The Durango train saw its third year of ridership growth in 2016, and American Heritage Railways CEO and Chairman Al Harper expects that trend to continue in 2017.

“We are finally getting back to the numbers the railroad saw before 2002,” he said.

This year, ridership is up about 4 percent over last year, and Harper expects to see more than 190,000 riders in 2017.

The other two trains owned by American Heritage Railways, the Great Smokey Mountain Railroad in North Carolina and the Mt. Rainier Scenic Railroad in Washington, also saw ridership growth in 2016. American Heritage Railways bought the Mt. Rainier railroad in 2016, and the railroad is expected to see a 60 percent increase in ridership. Harper said the railroad is well on its way to being self-supporting.

He expects the Mt. Rainier railroad will see 100,000 riders in 2017.

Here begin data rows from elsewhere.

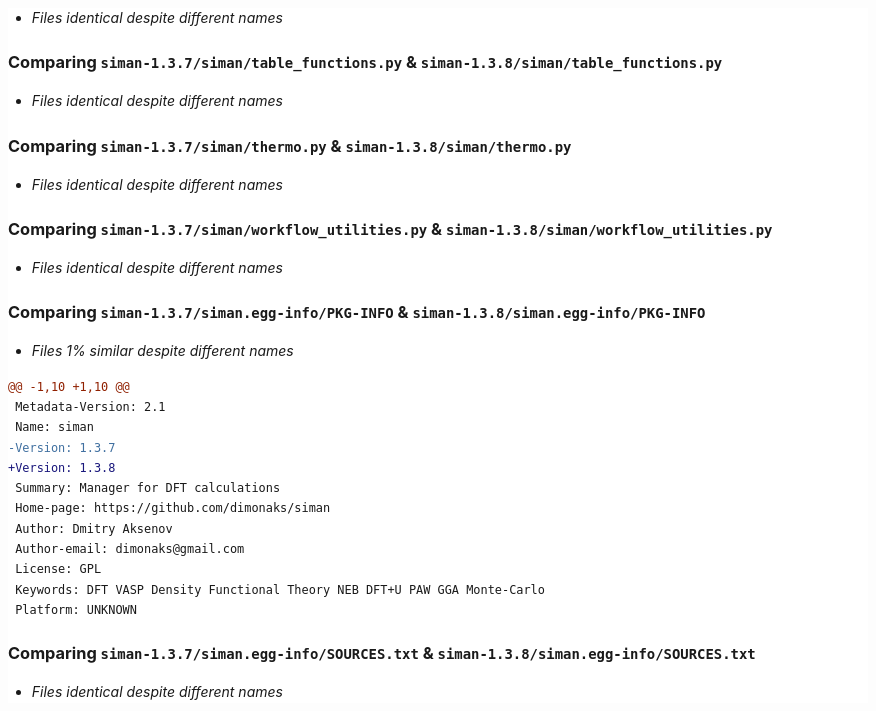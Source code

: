  * *Files identical despite different names*

### Comparing `siman-1.3.7/siman/table_functions.py` & `siman-1.3.8/siman/table_functions.py`

 * *Files identical despite different names*

### Comparing `siman-1.3.7/siman/thermo.py` & `siman-1.3.8/siman/thermo.py`

 * *Files identical despite different names*

### Comparing `siman-1.3.7/siman/workflow_utilities.py` & `siman-1.3.8/siman/workflow_utilities.py`

 * *Files identical despite different names*

### Comparing `siman-1.3.7/siman.egg-info/PKG-INFO` & `siman-1.3.8/siman.egg-info/PKG-INFO`

 * *Files 1% similar despite different names*

```diff
@@ -1,10 +1,10 @@
 Metadata-Version: 2.1
 Name: siman
-Version: 1.3.7
+Version: 1.3.8
 Summary: Manager for DFT calculations
 Home-page: https://github.com/dimonaks/siman
 Author: Dmitry Aksenov
 Author-email: dimonaks@gmail.com
 License: GPL
 Keywords: DFT VASP Density Functional Theory NEB DFT+U PAW GGA Monte-Carlo
 Platform: UNKNOWN
```

### Comparing `siman-1.3.7/siman.egg-info/SOURCES.txt` & `siman-1.3.8/siman.egg-info/SOURCES.txt`

 * *Files identical despite different names*

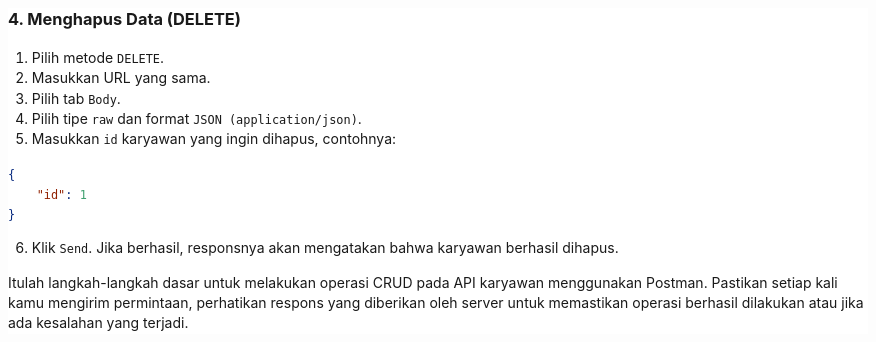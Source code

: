 ### 4. Menghapus Data (DELETE)
1. Pilih metode `DELETE`.
2. Masukkan URL yang sama.
3. Pilih tab `Body`.
4. Pilih tipe `raw` dan format `JSON (application/json)`.
5. Masukkan `id` karyawan yang ingin dihapus, contohnya:
```json
{
    "id": 1
}
```
6. Klik `Send`. Jika berhasil, responsnya akan mengatakan bahwa karyawan berhasil dihapus.

Itulah langkah-langkah dasar untuk melakukan operasi CRUD pada API karyawan menggunakan Postman. Pastikan setiap kali kamu mengirim permintaan, perhatikan respons yang diberikan oleh server untuk memastikan operasi berhasil dilakukan atau jika ada kesalahan yang terjadi.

“We are feeling really good about it,” he said.

The railroad was a nonprofit before American Heritage purchased it and its annual ridership was about 40,000.

Licensing successAmerican Heritage Railways also operates Rail Events, which licenses events for 50 railroads in the United States, Canada and Europe. The Great Pumpkin Patch Express and the Polar Express are among the events that Rail Events licenses.

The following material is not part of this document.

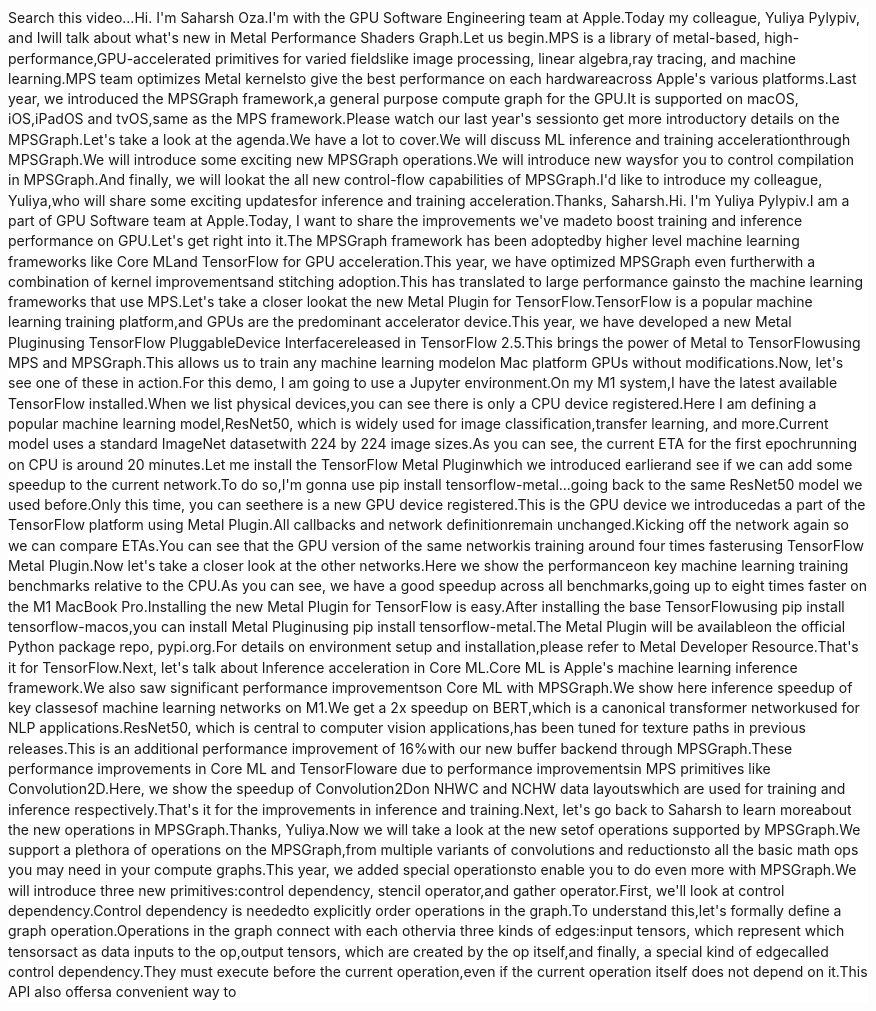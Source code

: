 Search this video…Hi. I'm Saharsh Oza.I'm with the GPU Software Engineering team at Apple.Today my colleague, Yuliya Pylypiv, and Iwill talk about what's new in Metal Performance Shaders Graph.Let us begin.MPS is a library of metal-based, high-performance,GPU-accelerated primitives for varied fieldslike image processing, linear algebra,ray tracing, and machine learning.MPS team optimizes Metal kernelsto give the best performance on each hardwareacross Apple's various platforms.Last year, we introduced the MPSGraph framework,a general purpose compute graph for the GPU.It is supported on macOS, iOS,iPadOS and tvOS,same as the MPS framework.Please watch our last year's sessionto get more introductory details on the MPSGraph.Let's take a look at the agenda.We have a lot to cover.We will discuss ML inference and training accelerationthrough MPSGraph.We will introduce some exciting new MPSGraph operations.We will introduce new waysfor you to control compilation in MPSGraph.And finally, we will lookat the all new control-flow capabilities of MPSGraph.I'd like to introduce my colleague, Yuliya,who will share some exciting updatesfor inference and training acceleration.Thanks, Saharsh.Hi. I'm Yuliya Pylypiv.I am a part of GPU Software team at Apple.Today, I want to share the improvements we've madeto boost training and inference performance on GPU.Let's get right into it.The MPSGraph framework has been adoptedby higher level machine learning frameworks like Core MLand TensorFlow for GPU acceleration.This year, we have optimized MPSGraph even furtherwith a combination of kernel improvementsand stitching adoption.This has translated to large performance gainsto the machine learning frameworks that use MPS.Let's take a closer lookat the new Metal Plugin for TensorFlow.TensorFlow is a popular machine learning training platform,and GPUs are the predominant accelerator device.This year, we have developed a new Metal Pluginusing TensorFlow PluggableDevice Interfacereleased in TensorFlow 2.5.This brings the power of Metal to TensorFlowusing MPS and MPSGraph.This allows us to train any machine learning modelon Mac platform GPUs without modifications.Now, let's see one of these in action.For this demo, I am going to use a Jupyter environment.On my M1 system,I have the latest available TensorFlow installed.When we list physical devices,you can see there is only a CPU device registered.Here I am defining a popular machine learning model,ResNet50, which is widely used for image classification,transfer learning, and more.Current model uses a standard ImageNet datasetwith 224 by 224 image sizes.As you can see, the current ETA for the first epochrunning on CPU is around 20 minutes.Let me install the TensorFlow Metal Pluginwhich we introduced earlierand see if we can add some speedup to the current network.To do so,I'm gonna use pip install tensorflow-metal...going back to the same ResNet50 model we used before.Only this time, you can seethere is a new GPU device registered.This is the GPU device we introducedas a part of the TensorFlow platform using Metal Plugin.All callbacks and network definitionremain unchanged.Kicking off the network again so we can compare ETAs.You can see that the GPU version of the same networkis training around four times fasterusing TensorFlow Metal Plugin.Now let's take a closer look at the other networks.Here we show the performanceon key machine learning training benchmarks relative to the CPU.As you can see, we have a good speedup across all benchmarks,going up to eight times faster on the M1 MacBook Pro.Installing the new Metal Plugin for TensorFlow is easy.After installing the base TensorFlowusing pip install tensorflow-macos,you can install Metal Pluginusing pip install tensorflow-metal.The Metal Plugin will be availableon the official Python package repo, pypi.org.For details on environment setup and installation,please refer to Metal Developer Resource.That's it for TensorFlow.Next, let's talk about Inference acceleration in Core ML.Core ML is Apple's machine learning inference framework.We also saw significant performance improvementson Core ML with MPSGraph.We show here inference speedup of key classesof machine learning networks on M1.We get a 2x speedup on BERT,which is a canonical transformer networkused for NLP applications.ResNet50, which is central to computer vision applications,has been tuned for texture paths in previous releases.This is an additional performance improvement of 16%with our new buffer backend through MPSGraph.These performance improvements in Core ML and TensorFloware due to performance improvementsin MPS primitives like Convolution2D.Here, we show the speedup of Convolution2Don NHWC and NCHW data layoutswhich are used for training and inference respectively.That's it for the improvements in inference and training.Next, let's go back to Saharsh to learn moreabout the new operations in MPSGraph.Thanks, Yuliya.Now we will take a look at the new setof operations supported by MPSGraph.We support a plethora of operations on the MPSGraph,from multiple variants of convolutions and reductionsto all the basic math ops you may need in your compute graphs.This year, we added special operationsto enable you to do even more with MPSGraph.We will introduce three new primitives:control dependency, stencil operator,and gather operator.First, we'll look at control dependency.Control dependency is neededto explicitly order operations in the graph.To understand this,let's formally define a graph operation.Operations in the graph connect with each othervia three kinds of edges:input tensors, which represent which tensorsact as data inputs to the op,output tensors, which are created by the op itself,and finally, a special kind of edgecalled control dependency.They must execute before the current operation,even if the current operation itself does not depend on it.This API also offersa convenient way to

The licensing company is continuing to grow, with plans to add six more railroads next year.

“Our shining star is Rail Events,” Harper said.

Rail Events is adding anywhere from five to 10 new venues every year and recently started working with Amtrak, he said.

For some railroads, the Polar Express trains – which Rail Events bought the rights for from Warner Bros. – are the most profitable thing they have ever done, he said.

Rail Events staff provide initial training and annual critiques after that.

In addition to events available in Durango, Rail Events plans to start Wizard of Oz events in about four locations. The events will include a train ride and a 20-minute show.

“We’re experimenting with that and growing that market,” he said.

For 2018, the company is working on a Scooby-Doo event that will include a mystery show, he said.

Rail Events is generating so many reservations – it sold 34,000 tickets in 48 hours for an event in New Orleans – that American Heritage Railways is planning a new business to handle them.

The business would be based out of Durango and it may hire five or six employees, Harper said.

All of the American Heritage companies employ between 400 to 500 people during the peak season. There are between 275 to 280 employees during the peak season in Durango, he said.

Silverton expansionAmerican Heritage Railway Hotels also reopened Silverton’s Grand Imperial Hotel in May this year with plans for it to host several local events.

For example, the hotel is partnering with Silverton Mountain on a New Year’s Eve package. The hotel closed in November, but it will reopen on Dec. 28. It will remain open for weekends.

For other events, such as Silverton Skijoring, the Grand Imperial will be the host hotel, providing space for registration, rooms to event organizers and discounts for participants.

“We are trying to make the hotel the center of all these events,” he said.

The company also recently bought a small adjacent parcel that will be used for summer activities, he said.